Quem passa por S. Vicente pergunta como pode o barco que liga o norte ao centro e sul do país estar naquele estado. A estupefacção é ainda maior quando as receitas amealhadas mensalmente com a travessia de viaturas são, diz-se, muito razoáveis, o que permitiria pagar a manutenção do "engenho".

Passo por ali muitas vezes e costumo brincar com a simpática tripulação, dizendo que qualquer dia vamos passear ao mar na “geringonça”. Eles riem-se, ingénuos e impotentes. A jangada não tem coletes salva-vidas, embora transporte pessoas, não tem luzes, embora circule à noite, não tem âncora, para travar uma viagem ao sabor da corrente em caso de emergência, não tem leme... Dos dois motores, apenas um labuta, a 20% da capacidade, mais cansado que um nadador após os 400 metros mariposa. Doente e moribunda, a jangada é a imagem da Guiné-Bissau: flutua como que por milagre, à espera de uma intervenção que a faça reviver ou de um abanão que a faça afundar de vez.

Em 2002, o barco que ligava a Casamança a Dacar, o Djola, mergulhou silencioso no fundo do Atlântico.
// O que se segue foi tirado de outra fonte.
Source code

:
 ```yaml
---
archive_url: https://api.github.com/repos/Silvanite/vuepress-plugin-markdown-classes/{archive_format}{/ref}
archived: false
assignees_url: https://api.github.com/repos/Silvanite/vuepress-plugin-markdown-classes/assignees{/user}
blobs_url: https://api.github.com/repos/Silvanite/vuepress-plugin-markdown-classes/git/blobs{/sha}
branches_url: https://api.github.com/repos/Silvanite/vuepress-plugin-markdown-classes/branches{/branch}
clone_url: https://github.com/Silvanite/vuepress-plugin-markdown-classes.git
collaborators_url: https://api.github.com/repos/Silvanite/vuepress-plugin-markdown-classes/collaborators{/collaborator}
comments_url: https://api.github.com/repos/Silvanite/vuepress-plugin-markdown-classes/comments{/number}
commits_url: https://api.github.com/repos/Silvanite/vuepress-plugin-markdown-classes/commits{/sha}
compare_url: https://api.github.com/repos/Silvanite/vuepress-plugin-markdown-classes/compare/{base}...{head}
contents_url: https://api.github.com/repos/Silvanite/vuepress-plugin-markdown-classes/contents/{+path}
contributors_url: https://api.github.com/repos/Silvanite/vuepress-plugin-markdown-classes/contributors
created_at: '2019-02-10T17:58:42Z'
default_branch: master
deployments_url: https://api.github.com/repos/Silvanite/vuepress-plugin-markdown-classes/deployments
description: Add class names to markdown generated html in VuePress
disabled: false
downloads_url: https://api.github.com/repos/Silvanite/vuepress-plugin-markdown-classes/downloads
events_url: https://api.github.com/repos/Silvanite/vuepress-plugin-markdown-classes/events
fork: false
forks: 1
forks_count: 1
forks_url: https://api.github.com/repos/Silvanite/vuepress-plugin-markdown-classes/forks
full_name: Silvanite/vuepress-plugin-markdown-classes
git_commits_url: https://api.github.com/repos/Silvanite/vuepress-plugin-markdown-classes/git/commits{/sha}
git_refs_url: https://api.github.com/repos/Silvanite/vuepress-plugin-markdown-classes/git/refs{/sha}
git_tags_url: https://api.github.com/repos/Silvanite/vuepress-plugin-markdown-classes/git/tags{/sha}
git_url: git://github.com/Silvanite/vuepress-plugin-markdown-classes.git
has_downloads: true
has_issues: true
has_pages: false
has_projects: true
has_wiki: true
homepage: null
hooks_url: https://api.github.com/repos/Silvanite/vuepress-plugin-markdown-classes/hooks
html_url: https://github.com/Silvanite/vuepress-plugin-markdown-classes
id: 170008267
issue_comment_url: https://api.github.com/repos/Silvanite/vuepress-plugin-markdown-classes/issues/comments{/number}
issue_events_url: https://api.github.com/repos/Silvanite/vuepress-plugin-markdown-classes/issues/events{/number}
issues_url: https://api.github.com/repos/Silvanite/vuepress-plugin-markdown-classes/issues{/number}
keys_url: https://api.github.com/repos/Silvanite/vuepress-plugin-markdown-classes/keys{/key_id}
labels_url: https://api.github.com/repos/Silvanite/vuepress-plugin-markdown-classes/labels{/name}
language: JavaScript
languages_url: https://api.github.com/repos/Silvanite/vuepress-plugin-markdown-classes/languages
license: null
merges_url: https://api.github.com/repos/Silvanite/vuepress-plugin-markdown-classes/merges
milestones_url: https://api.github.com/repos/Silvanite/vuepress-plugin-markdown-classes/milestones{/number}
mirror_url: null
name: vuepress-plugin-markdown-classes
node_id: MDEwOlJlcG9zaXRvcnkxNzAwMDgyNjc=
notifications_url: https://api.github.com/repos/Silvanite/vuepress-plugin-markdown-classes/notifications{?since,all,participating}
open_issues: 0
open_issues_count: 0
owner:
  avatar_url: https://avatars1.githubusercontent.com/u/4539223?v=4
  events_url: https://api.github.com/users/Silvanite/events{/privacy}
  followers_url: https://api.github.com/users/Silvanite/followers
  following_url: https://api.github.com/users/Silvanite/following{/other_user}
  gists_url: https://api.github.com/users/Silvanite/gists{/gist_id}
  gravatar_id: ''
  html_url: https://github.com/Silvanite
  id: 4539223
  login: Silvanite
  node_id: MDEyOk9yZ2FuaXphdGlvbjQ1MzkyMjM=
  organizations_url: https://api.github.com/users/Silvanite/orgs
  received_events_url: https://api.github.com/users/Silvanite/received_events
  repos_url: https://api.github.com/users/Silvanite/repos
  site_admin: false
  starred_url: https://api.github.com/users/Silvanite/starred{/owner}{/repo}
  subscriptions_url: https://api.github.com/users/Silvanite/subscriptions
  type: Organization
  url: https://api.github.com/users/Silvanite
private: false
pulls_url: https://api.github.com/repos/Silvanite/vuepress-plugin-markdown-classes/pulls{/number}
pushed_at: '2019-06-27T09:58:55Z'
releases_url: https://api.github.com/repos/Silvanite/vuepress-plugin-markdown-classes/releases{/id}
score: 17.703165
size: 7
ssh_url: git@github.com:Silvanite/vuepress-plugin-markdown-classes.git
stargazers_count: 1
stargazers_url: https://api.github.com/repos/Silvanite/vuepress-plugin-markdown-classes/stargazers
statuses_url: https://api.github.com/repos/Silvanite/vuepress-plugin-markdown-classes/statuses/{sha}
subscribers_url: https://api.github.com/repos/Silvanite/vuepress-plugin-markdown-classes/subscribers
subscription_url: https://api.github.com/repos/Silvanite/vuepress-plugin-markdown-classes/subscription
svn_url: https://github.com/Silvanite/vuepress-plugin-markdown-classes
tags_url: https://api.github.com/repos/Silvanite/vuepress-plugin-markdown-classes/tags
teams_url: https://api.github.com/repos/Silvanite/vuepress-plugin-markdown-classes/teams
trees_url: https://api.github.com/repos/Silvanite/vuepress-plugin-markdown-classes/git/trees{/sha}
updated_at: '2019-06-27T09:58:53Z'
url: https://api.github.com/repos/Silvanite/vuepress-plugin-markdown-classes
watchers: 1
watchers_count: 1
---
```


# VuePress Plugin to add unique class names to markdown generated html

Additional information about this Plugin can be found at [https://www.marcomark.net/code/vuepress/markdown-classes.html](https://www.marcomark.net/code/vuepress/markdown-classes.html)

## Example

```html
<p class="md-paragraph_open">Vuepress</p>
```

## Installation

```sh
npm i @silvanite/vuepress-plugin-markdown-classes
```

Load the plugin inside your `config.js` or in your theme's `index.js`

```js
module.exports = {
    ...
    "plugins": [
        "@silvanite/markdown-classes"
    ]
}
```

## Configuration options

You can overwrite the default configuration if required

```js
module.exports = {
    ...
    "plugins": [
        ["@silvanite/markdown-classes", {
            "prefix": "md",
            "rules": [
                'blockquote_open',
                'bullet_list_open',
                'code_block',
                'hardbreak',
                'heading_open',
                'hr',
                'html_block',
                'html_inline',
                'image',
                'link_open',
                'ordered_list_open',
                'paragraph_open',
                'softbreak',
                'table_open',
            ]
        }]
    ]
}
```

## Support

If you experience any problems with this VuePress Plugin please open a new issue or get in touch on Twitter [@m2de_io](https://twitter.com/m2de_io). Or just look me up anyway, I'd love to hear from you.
Morreram cerca de 2000 pessoas. O acidente abriu a pestana aos dirigentes senegaleses instalados no conforto do poder. O Djola, principal meio de ligação do sul com o centro e norte do Senegal marcou um ponto de viragem no conflito da Casamança. A população, impedida de viajar por terra, devido à guerra, disse basta e optou pela paz. Dacar aproveitou a oportunidade. A partir daí o MFDC (movimento independentista) perdeu capacidade de manobra e o apoio dos casamancences, que escolheram definitivamente o Senegal como a sua pátria.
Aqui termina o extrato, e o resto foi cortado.